Segment Open
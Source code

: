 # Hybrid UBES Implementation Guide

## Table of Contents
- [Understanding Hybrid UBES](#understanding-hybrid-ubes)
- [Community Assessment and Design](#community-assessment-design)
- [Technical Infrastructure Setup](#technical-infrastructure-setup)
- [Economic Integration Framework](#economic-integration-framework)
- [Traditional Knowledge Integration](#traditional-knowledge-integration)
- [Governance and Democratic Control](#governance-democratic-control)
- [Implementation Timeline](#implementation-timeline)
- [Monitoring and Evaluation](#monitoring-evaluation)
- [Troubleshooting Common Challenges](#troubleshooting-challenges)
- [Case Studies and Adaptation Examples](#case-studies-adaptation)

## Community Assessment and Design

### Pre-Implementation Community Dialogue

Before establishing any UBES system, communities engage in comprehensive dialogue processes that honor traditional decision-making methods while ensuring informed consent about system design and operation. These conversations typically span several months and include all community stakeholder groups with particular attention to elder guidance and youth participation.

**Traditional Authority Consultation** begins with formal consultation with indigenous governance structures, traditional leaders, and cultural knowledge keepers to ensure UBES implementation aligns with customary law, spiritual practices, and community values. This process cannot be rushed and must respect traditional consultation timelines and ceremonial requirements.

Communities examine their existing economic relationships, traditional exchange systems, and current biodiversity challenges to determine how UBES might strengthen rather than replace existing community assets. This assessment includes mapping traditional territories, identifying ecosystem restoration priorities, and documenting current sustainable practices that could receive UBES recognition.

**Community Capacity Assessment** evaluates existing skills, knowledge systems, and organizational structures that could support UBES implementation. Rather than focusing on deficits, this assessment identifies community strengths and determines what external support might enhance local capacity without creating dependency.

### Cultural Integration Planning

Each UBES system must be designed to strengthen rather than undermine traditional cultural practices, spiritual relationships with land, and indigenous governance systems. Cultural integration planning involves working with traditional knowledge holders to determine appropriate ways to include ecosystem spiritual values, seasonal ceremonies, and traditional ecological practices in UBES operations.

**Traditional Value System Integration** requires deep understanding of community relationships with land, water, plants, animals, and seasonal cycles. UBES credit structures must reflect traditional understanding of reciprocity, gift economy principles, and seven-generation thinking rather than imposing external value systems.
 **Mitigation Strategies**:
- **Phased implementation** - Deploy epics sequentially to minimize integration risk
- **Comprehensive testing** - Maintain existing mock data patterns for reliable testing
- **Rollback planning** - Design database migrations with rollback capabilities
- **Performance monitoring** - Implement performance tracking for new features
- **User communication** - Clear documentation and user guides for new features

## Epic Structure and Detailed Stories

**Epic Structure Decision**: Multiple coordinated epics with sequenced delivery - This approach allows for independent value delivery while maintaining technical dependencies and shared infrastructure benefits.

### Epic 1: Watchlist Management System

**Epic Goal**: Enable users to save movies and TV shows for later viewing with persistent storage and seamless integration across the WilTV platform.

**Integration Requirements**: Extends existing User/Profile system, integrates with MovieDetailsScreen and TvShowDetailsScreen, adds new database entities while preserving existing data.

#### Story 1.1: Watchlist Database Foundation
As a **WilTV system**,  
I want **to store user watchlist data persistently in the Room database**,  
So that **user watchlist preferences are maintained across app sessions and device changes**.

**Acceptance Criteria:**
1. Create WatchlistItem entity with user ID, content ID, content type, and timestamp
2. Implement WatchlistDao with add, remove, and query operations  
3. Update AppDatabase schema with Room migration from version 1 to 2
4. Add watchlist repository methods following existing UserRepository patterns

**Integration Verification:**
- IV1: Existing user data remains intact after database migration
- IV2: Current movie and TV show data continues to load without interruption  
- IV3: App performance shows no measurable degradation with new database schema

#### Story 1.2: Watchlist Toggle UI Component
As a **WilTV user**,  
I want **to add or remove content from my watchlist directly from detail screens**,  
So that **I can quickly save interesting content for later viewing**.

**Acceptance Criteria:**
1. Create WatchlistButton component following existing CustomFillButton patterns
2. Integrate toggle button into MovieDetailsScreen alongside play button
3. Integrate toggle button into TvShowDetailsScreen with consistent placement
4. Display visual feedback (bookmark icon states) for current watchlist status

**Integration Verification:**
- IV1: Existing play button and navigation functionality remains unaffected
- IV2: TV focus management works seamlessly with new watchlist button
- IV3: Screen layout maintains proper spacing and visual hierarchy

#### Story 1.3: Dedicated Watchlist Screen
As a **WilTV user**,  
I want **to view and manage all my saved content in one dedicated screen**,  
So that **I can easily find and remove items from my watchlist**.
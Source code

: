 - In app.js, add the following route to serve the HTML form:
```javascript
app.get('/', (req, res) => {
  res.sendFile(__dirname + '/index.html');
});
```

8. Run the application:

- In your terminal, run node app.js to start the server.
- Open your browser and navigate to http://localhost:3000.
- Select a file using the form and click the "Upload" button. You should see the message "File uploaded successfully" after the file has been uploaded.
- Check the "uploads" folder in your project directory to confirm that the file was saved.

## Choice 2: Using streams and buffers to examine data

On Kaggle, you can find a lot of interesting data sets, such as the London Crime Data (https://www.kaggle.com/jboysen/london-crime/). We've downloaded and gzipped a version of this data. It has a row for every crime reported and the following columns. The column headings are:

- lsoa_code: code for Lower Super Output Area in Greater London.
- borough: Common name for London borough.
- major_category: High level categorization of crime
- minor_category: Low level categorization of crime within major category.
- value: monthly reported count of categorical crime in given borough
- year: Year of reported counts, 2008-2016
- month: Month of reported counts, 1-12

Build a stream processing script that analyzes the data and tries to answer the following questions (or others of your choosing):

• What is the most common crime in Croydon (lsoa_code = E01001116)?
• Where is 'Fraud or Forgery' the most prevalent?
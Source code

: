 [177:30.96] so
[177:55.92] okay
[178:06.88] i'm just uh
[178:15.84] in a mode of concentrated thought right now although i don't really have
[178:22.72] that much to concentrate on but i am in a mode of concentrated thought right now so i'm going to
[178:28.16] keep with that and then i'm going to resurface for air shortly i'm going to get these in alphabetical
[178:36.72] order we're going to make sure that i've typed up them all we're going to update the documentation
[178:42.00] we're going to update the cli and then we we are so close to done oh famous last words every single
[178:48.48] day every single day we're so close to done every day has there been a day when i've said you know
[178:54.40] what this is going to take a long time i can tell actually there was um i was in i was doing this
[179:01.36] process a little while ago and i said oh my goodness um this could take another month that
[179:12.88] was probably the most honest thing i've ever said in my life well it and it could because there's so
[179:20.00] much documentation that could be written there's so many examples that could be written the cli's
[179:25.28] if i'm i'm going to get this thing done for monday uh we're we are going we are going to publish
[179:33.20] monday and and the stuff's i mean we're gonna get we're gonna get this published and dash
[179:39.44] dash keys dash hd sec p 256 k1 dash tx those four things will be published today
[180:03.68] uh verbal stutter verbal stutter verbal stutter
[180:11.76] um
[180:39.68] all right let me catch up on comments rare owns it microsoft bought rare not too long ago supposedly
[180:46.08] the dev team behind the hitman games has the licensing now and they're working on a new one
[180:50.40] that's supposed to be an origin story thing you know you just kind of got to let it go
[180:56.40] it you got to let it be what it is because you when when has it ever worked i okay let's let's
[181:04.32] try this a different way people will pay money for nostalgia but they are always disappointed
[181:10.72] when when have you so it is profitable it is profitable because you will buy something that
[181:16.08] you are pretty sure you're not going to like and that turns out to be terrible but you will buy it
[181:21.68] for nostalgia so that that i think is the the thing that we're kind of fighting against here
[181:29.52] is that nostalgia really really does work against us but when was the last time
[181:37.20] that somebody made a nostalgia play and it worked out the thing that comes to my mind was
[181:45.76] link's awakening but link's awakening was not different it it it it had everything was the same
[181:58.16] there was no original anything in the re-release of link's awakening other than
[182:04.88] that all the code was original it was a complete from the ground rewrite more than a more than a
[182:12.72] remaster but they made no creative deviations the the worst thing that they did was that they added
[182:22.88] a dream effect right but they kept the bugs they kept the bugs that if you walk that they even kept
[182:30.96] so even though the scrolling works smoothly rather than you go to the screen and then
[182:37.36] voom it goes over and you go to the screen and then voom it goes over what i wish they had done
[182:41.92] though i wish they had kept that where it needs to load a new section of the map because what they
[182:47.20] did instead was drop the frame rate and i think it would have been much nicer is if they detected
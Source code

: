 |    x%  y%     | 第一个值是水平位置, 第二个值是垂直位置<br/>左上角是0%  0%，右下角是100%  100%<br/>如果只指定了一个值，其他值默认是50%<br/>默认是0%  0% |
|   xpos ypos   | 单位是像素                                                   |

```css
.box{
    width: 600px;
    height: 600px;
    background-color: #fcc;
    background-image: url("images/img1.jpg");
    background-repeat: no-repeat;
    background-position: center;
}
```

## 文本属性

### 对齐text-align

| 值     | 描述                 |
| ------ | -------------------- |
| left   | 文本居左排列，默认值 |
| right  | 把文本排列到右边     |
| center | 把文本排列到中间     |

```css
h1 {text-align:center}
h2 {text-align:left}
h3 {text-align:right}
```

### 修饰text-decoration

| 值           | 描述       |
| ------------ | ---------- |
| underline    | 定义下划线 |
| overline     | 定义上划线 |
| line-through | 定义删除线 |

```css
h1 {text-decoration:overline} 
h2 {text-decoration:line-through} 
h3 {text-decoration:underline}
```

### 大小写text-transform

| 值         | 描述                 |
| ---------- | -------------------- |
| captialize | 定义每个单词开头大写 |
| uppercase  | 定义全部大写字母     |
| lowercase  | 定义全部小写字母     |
Segment Closed
Only the lines from the beginning of the listing through the line containing "- [Technical Infrastructure" are wanted, each restated word for word.

Source code

: # Hybrid UBES Implementation Guide

## Table of Contents
- [Understanding Hybrid UBES](#understanding-hybrid-ubes)
- [Community Assessment and Design](#community-assessment-design)
- [Technical Infrastructure Setup](#technical-infrastructure-setup)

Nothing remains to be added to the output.